PORT-AU-PRINCE, Haiti – According to a report in British publication, The Times, United Nations peacekeepers stationed in Haiti since the 2010 devastating earthquake, fathered hundreds of children then abandoned their young mothers to lives of poverty.
According to report, a study into the UN’s longest peacekeeping mission said girls as young as age 11 would trade sex for food or ‘a few coins’ so they could survive amid political turmoil and the aftermath of the earthquake.
After facing sexual abuse and impregnation, these girls and young women were ‘left in misery’ to raise their children by themselves, The Times reported.
Due to the prevalence of the problem, locals have dubbed these children “Petit Minustah” after the acronym for the mission to Haiti between 2004 and 2017, United Nations Mission for Justice Support in Haiti.
The research study’s team was led by Sabine Lee, from the University of Birmingham, and between June and August 2017 they conducted more than 2,500 interviews with people living close to UN bases in Haiti.
According to the newspaper, the issue of UN babies was raised, unprompted, over 250 times.
The research claims that soldiers from 12 countries have been identified as fathering and abandoning the children.
While admitting it was impossible to give a definitive number of peacekeeper-fathered children, Professor Lee said “most researchers and NGO officials would agree that hundreds is a credible estimate, adding that “it’s a pervasive issue, not isolated cases.”
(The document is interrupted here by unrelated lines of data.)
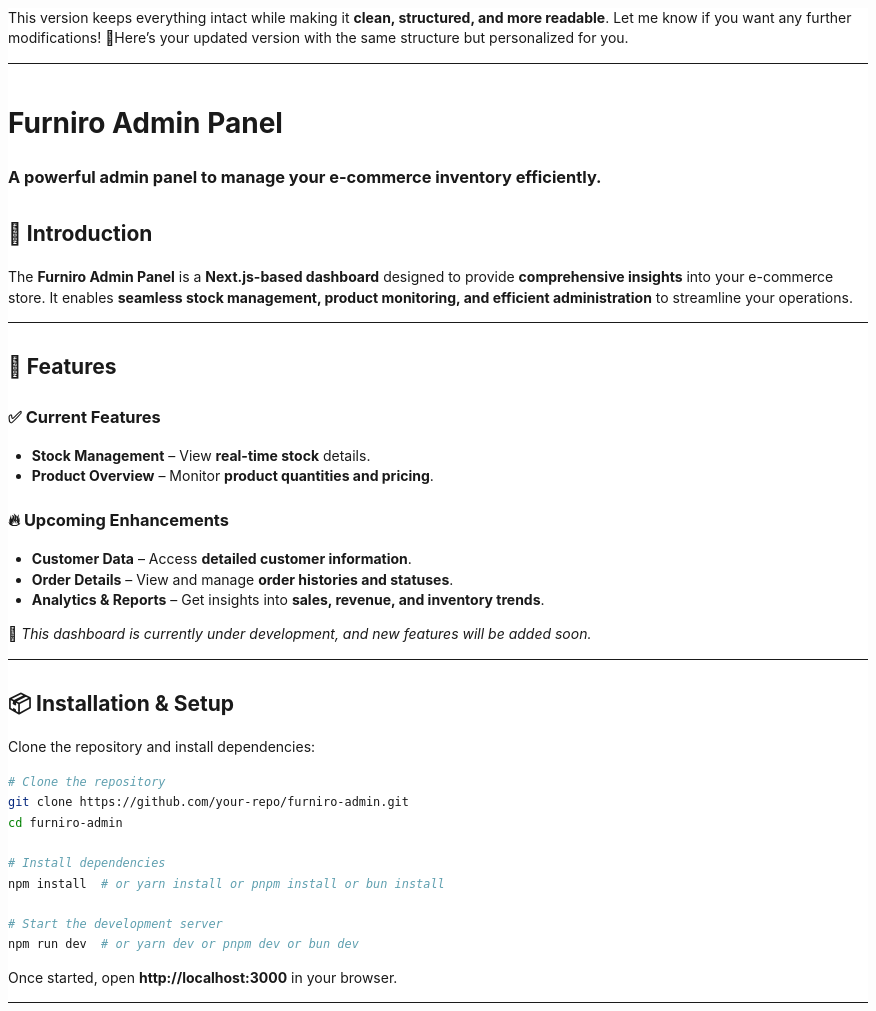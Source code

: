 
This version keeps everything intact while making it **clean, structured, and more readable**. Let me know if you want any further modifications! 🚀Here’s your updated version with the same structure but personalized for you.  

---

# **Furniro Admin Panel**  

### **A powerful admin panel to manage your e-commerce inventory efficiently.**  

## 🚀 **Introduction**  
The **Furniro Admin Panel** is a **Next.js-based dashboard** designed to provide **comprehensive insights** into your e-commerce store. It enables **seamless stock management, product monitoring, and efficient administration** to streamline your operations.  

---

## 📌 **Features**  

### ✅ **Current Features**  
- **Stock Management** – View **real-time stock** details.  
- **Product Overview** – Monitor **product quantities and pricing**.  

### 🔥 **Upcoming Enhancements**  
- **Customer Data** – Access **detailed customer information**.  
- **Order Details** – View and manage **order histories and statuses**.  
- **Analytics & Reports** – Get insights into **sales, revenue, and inventory trends**.  

🚧 *This dashboard is currently under development, and new features will be added soon.*  

---

## 📦 **Installation & Setup**  

Clone the repository and install dependencies:  

```bash
# Clone the repository
git clone https://github.com/your-repo/furniro-admin.git
cd furniro-admin

# Install dependencies
npm install  # or yarn install or pnpm install or bun install

# Start the development server
npm run dev  # or yarn dev or pnpm dev or bun dev
```  

Once started, open **http://localhost:3000** in your browser.  

---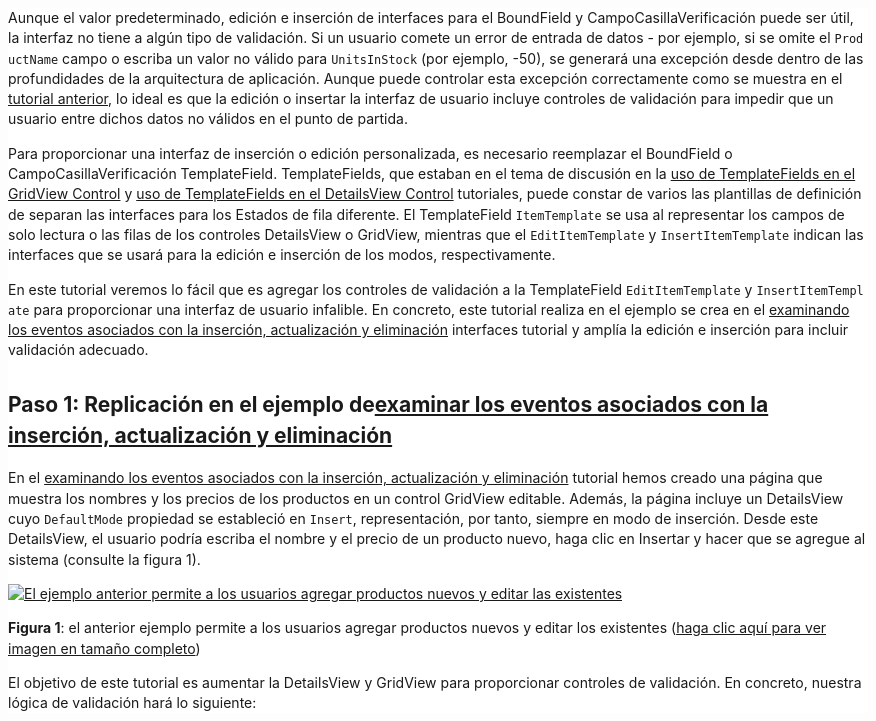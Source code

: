 Aunque el valor predeterminado, edición e inserción de interfaces para el BoundField y CampoCasillaVerificación puede ser útil, la interfaz no tiene a algún tipo de validación. Si un usuario comete un error de entrada de datos - por ejemplo, si se omite el `ProductName` campo o escriba un valor no válido para `UnitsInStock` (por ejemplo, -50), se generará una excepción desde dentro de las profundidades de la arquitectura de aplicación. Aunque puede controlar esta excepción correctamente como se muestra en el [tutorial anterior](handling-bll-and-dal-level-exceptions-in-an-asp-net-page-cs.md), lo ideal es que la edición o insertar la interfaz de usuario incluye controles de validación para impedir que un usuario entre dichos datos no válidos en el punto de partida.

Para proporcionar una interfaz de inserción o edición personalizada, es necesario reemplazar el BoundField o CampoCasillaVerificación TemplateField. TemplateFields, que estaban en el tema de discusión en la [uso de TemplateFields en el GridView Control](../custom-formatting/using-templatefields-in-the-gridview-control-cs.md) y [uso de TemplateFields en el DetailsView Control](../custom-formatting/using-templatefields-in-the-detailsview-control-cs.md) tutoriales, puede constar de varios las plantillas de definición de separan las interfaces para los Estados de fila diferente. El TemplateField `ItemTemplate` se usa al representar los campos de solo lectura o las filas de los controles DetailsView o GridView, mientras que el `EditItemTemplate` y `InsertItemTemplate` indican las interfaces que se usará para la edición e inserción de los modos, respectivamente.

En este tutorial veremos lo fácil que es agregar los controles de validación a la TemplateField `EditItemTemplate` y `InsertItemTemplate` para proporcionar una interfaz de usuario infalible. En concreto, este tutorial realiza en el ejemplo se crea en el [examinando los eventos asociados con la inserción, actualización y eliminación](examining-the-events-associated-with-inserting-updating-and-deleting-cs.md) interfaces tutorial y amplía la edición e inserción para incluir validación adecuado.

## <a name="step-1-replicating-the-example-fromexamining-the-events-associated-with-inserting-updating-and-deletingexamining-the-events-associated-with-inserting-updating-and-deleting-csmd"></a>Paso 1: Replicación en el ejemplo de[examinar los eventos asociados con la inserción, actualización y eliminación](examining-the-events-associated-with-inserting-updating-and-deleting-cs.md)

En el [examinando los eventos asociados con la inserción, actualización y eliminación](examining-the-events-associated-with-inserting-updating-and-deleting-cs.md) tutorial hemos creado una página que muestra los nombres y los precios de los productos en un control GridView editable. Además, la página incluye un DetailsView cuyo `DefaultMode` propiedad se estableció en `Insert`, representación, por tanto, siempre en modo de inserción. Desde este DetailsView, el usuario podría escriba el nombre y el precio de un producto nuevo, haga clic en Insertar y hacer que se agregue al sistema (consulte la figura 1).


[![El ejemplo anterior permite a los usuarios agregar productos nuevos y editar las existentes](adding-validation-controls-to-the-editing-and-inserting-interfaces-cs/_static/image2.png)](adding-validation-controls-to-the-editing-and-inserting-interfaces-cs/_static/image1.png)

**Figura 1**: el anterior ejemplo permite a los usuarios agregar productos nuevos y editar los existentes ([haga clic aquí para ver imagen en tamaño completo](adding-validation-controls-to-the-editing-and-inserting-interfaces-cs/_static/image3.png))


El objetivo de este tutorial es aumentar la DetailsView y GridView para proporcionar controles de validación. En concreto, nuestra lógica de validación hará lo siguiente:
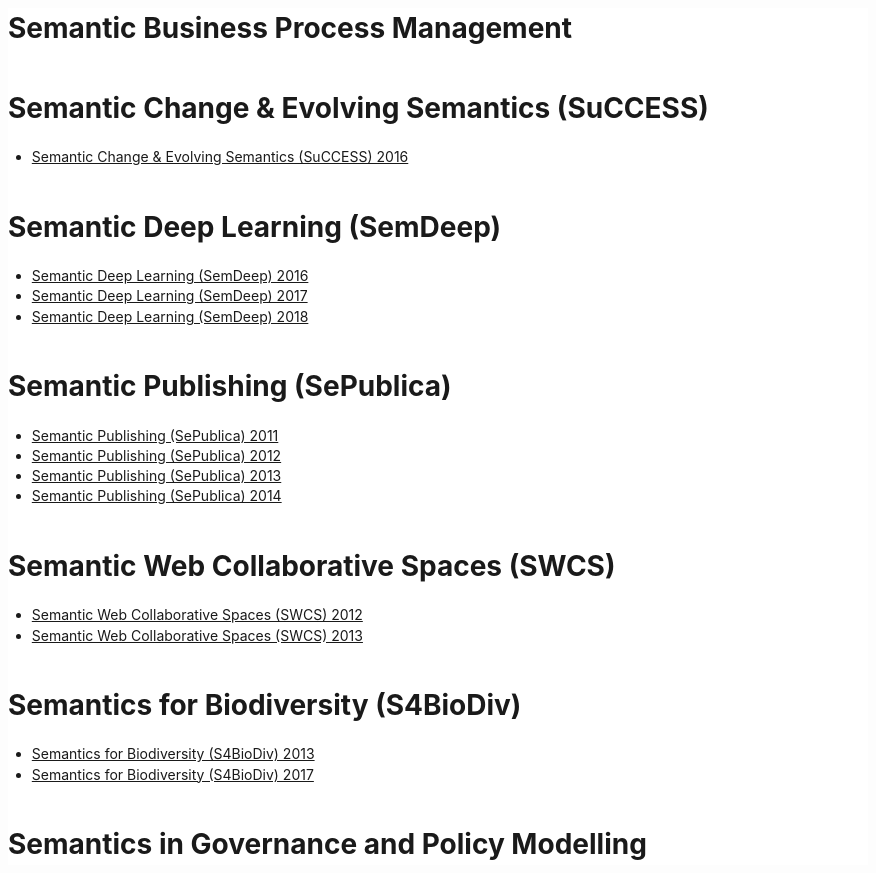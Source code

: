 # Semantic Business Process Management

# Semantic Change & Evolving Semantics (SuCCESS)
 - [Semantic Change & Evolving Semantics (SuCCESS) 2016](https://github.com/ahmadassaf/research-library/blob/master/Workshops/Semantic%20Change%20&%20Evolving%20Semantics%20(SuCCESS)/Semantic%20Change%20&%20Evolving%20Semantics%20(SuCCESS)%202016)

# Semantic Deep Learning (SemDeep)
 - [Semantic Deep Learning (SemDeep) 2016](https://github.com/ahmadassaf/research-library/blob/master/Workshops/Semantic%20Deep%20Learning%20(SemDeep)/Semantic%20Deep%20Learning%20(SemDeep)%202016)
 - [Semantic Deep Learning (SemDeep) 2017](https://github.com/ahmadassaf/research-library/blob/master/Workshops/Semantic%20Deep%20Learning%20(SemDeep)/Semantic%20Deep%20Learning%20(SemDeep)%202017)
 - [Semantic Deep Learning (SemDeep) 2018](https://github.com/ahmadassaf/research-library/blob/master/Workshops/Semantic%20Deep%20Learning%20(SemDeep)/Semantic%20Deep%20Learning%20(SemDeep)%202018)

# Semantic Publishing (SePublica)
 - [Semantic Publishing (SePublica) 2011](https://github.com/ahmadassaf/research-library/blob/master/Workshops/Semantic%20Publishing%20(SePublica)/Semantic%20Publishing%20(SePublica)%202011)
 - [Semantic Publishing (SePublica) 2012](https://github.com/ahmadassaf/research-library/blob/master/Workshops/Semantic%20Publishing%20(SePublica)/Semantic%20Publishing%20(SePublica)%202012)
 - [Semantic Publishing (SePublica) 2013](https://github.com/ahmadassaf/research-library/blob/master/Workshops/Semantic%20Publishing%20(SePublica)/Semantic%20Publishing%20(SePublica)%202013)
 - [Semantic Publishing (SePublica) 2014](https://github.com/ahmadassaf/research-library/blob/master/Workshops/Semantic%20Publishing%20(SePublica)/Semantic%20Publishing%20(SePublica)%202014)

# Semantic Web Collaborative Spaces (SWCS)
 - [Semantic Web Collaborative Spaces (SWCS) 2012](https://github.com/ahmadassaf/research-library/blob/master/Workshops/Semantic%20Web%20Collaborative%20Spaces%20(SWCS)/Semantic%20Web%20Collaborative%20Spaces%20(SWCS)%202012)
 - [Semantic Web Collaborative Spaces (SWCS) 2013](https://github.com/ahmadassaf/research-library/blob/master/Workshops/Semantic%20Web%20Collaborative%20Spaces%20(SWCS)/Semantic%20Web%20Collaborative%20Spaces%20(SWCS)%202013)

# Semantics for Biodiversity (S4BioDiv)
 - [Semantics for Biodiversity (S4BioDiv) 2013](https://github.com/ahmadassaf/research-library/blob/master/Workshops/Semantics%20for%20Biodiversity%20(S4BioDiv)/Semantics%20for%20Biodiversity%20(S4BioDiv)%202013)
 - [Semantics for Biodiversity (S4BioDiv) 2017](https://github.com/ahmadassaf/research-library/blob/master/Workshops/Semantics%20for%20Biodiversity%20(S4BioDiv)/Semantics%20for%20Biodiversity%20(S4BioDiv)%202017)

# Semantics in Governance and Policy Modelling
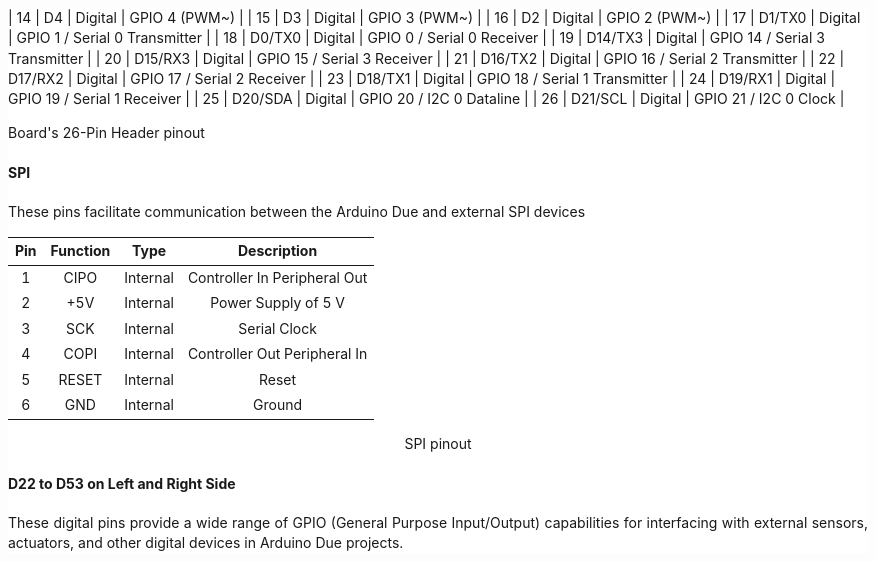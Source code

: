 | 14  | D4       | Digital | GPIO 4 (PWM~)                                     |
| 15  | D3       | Digital | GPIO 3 (PWM~)                                     |
| 16  | D2       | Digital | GPIO 2 (PWM~)                                     |
| 17  | D1/TX0   | Digital | GPIO 1 / Serial 0 Transmitter                     |
| 18  | D0/TX0   | Digital | GPIO 0 / Serial 0 Receiver                        |
| 19  | D14/TX3  | Digital | GPIO 14 / Serial 3 Transmitter                    |
| 20  | D15/RX3  | Digital | GPIO 15 / Serial 3 Receiver                       |
| 21  | D16/TX2  | Digital | GPIO 16 / Serial 2 Transmitter                    |
| 22  | D17/RX2  | Digital | GPIO 17 / Serial 2 Receiver                       |
| 23  | D18/TX1  | Digital | GPIO 18 / Serial 1 Transmitter                    |
| 24  | D19/RX1  | Digital | GPIO 19 / Serial 1 Receiver                       |
| 25  | D20/SDA  | Digital | GPIO 20 / I2C 0 Dataline                          |
| 26  | D21/SCL  | Digital | GPIO 21 / I2C 0 Clock                             |

<caption>Board's 26-Pin Header pinout</caption>

</div>

#### SPI

<p style="text-align: justify;">These pins facilitate communication between the Arduino Due and external SPI devices </p>

<div style="text-align:center;">

| Pin | Function | Type     | Description                  |
| --- | -------- | -------- | ---------------------------- |
| 1   | CIPO     | Internal | Controller In Peripheral Out |
| 2   | +5V      | Internal | Power Supply of 5 V          |
| 3   | SCK      | Internal | Serial Clock                 |
| 4   | COPI     | Internal | Controller Out Peripheral In |
| 5   | RESET    | Internal | Reset                        |
| 6   | GND      | Internal | Ground                       |

<caption>SPI pinout</caption>

</div>

#### D22 to D53 on Left and Right Side

<p style="text-align: justify;">These digital pins provide a wide range of GPIO (General Purpose Input/Output) capabilities for interfacing with external sensors, actuators, and other digital devices in Arduino Due projects. </p>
“The multitude of stories and the fact that sexual exploitation, abuse and the existence and abandonment of peacekeeper-fathered children appeared over and over again in the stories indicates that this is a very significant problem.”
Controversy is nothing new to UN’s Haiti mission, since troops from Nepal were blamed for accidentally sparking the cholera outbreak which killed 10,000 people following the 2010 earthquake and 114 Sri Lankan soldiers were sent home admid child sex allegations.